# [Exercise]
From the first line to the last, copy the material word for word; pictures stay out.

○ ○ ○ ○ ○ ○ ○

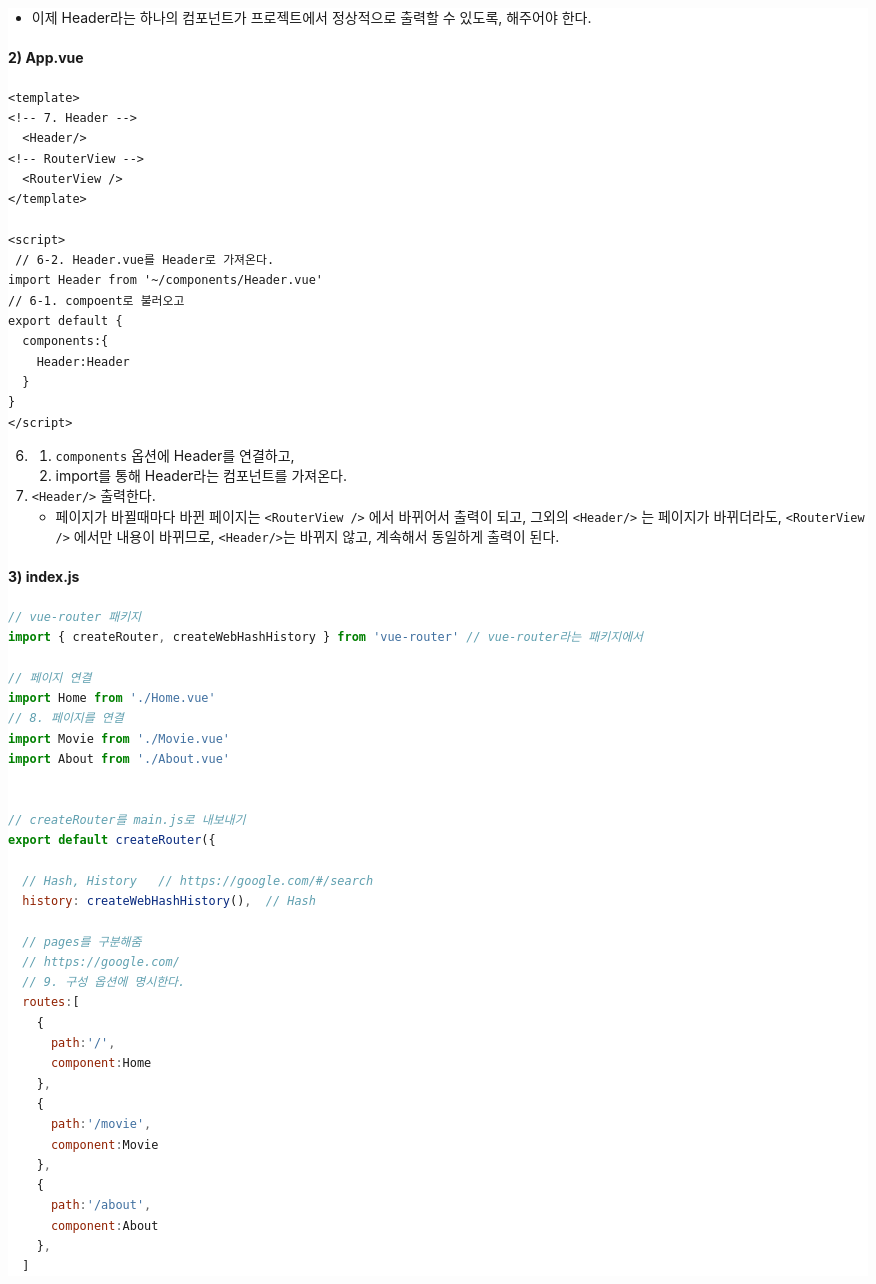 - 이제 Header라는 하나의 컴포넌트가 프로젝트에서 정상적으로 출력할 수 있도록, 해주어야 한다.

#### 2) App.vue

```VUE
<template>
<!-- 7. Header -->
  <Header/>
<!-- RouterView -->
  <RouterView />
</template>

<script>
 // 6-2. Header.vue를 Header로 가져온다.
import Header from '~/components/Header.vue'
// 6-1. compoent로 불러오고
export default {
  components:{
    Header:Header
  }
}
</script>
```

6. 1. `components` 옵션에 Header를 연결하고, 
   2. import를 통해 Header라는 컴포넌트를 가져온다.
7. `<Header/>`  출력한다.
   - 페이지가 바뀔때마다 바뀐 페이지는 `<RouterView />` 에서 바뀌어서 출력이 되고, 그외의 `<Header/>` 는 페이지가 바뀌더라도,  `<RouterView />` 에서만 내용이 바뀌므로,  `<Header/>`는 바뀌지 않고, 계속해서 동일하게 출력이 된다. 

#### 3) index.js

```js
// vue-router 패키지 
import { createRouter, createWebHashHistory } from 'vue-router' // vue-router라는 패키지에서 

// 페이지 연결
import Home from './Home.vue'
// 8. 페이지를 연결
import Movie from './Movie.vue'
import About from './About.vue'


// createRouter를 main.js로 내보내기
export default createRouter({

  // Hash, History   // https://google.com/#/search
  history: createWebHashHistory(),  // Hash
    
  // pages를 구분해줌
  // https://google.com/
  // 9. 구성 옵션에 명시한다.
  routes:[
    {
      path:'/',
      component:Home
    },
    {
      path:'/movie',
      component:Movie
    },
    {
      path:'/about',
      component:About
    },
  ]
```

○ ○ ○ ○ ○ ○ ○

# [Response to this task]
 - 이제 Header라는 하나의 컴포넌트가 프로젝트에서 정상적으로 출력할 수 있도록, 해주어야 한다.

#### 2) App.vue

```VUE
<template>
<!-- 7. Header -->
  <Header/>
<!-- RouterView -->
  <RouterView />
</template>

<script>
 // 6-2. Header.vue를 Header로 가져온다.
import Header from '~/components/Header.vue'
// 6-1. compoent로 불러오고
export default {
  components:{
    Header:Header
  }
}
</script>
```

6. 1. `components` 옵션에 Header를 연결하고, 
   2. import를 통해 Header라는 컴포넌트를 가져온다.
7. `<Header/>`  출력한다.
   - 페이지가 바뀔때마다 바뀐 페이지는 `<RouterView />` 에서 바뀌어서 출력이 되고, 그외의 `<Header/>` 는 페이지가 바뀌더라도,  `<RouterView />` 에서만 내용이 바뀌므로,  `<Header/>`는 바뀌지 않고, 계속해서 동일하게 출력이 된다. 

#### 3) index.js

```js
// vue-router 패키지 
import { createRouter, createWebHashHistory } from 'vue-router' // vue-router라는 패키지에서 

// 페이지 연결
import Home from './Home.vue'
// 8. 페이지를 연결
import Movie from './Movie.vue'
import About from './About.vue'


// createRouter를 main.js로 내보내기
export default createRouter({

  // Hash, History   // https://google.com/#/search
  history: createWebHashHistory(),  // Hash
    
  // pages를 구분해줌
  // https://google.com/
  // 9. 구성 옵션에 명시한다.
  routes:[
    {
      path:'/',
      component:Home
    },
    {
      path:'/movie',
      component:Movie
    },
    {
      path:'/about',
      component:About
    },
  ]
```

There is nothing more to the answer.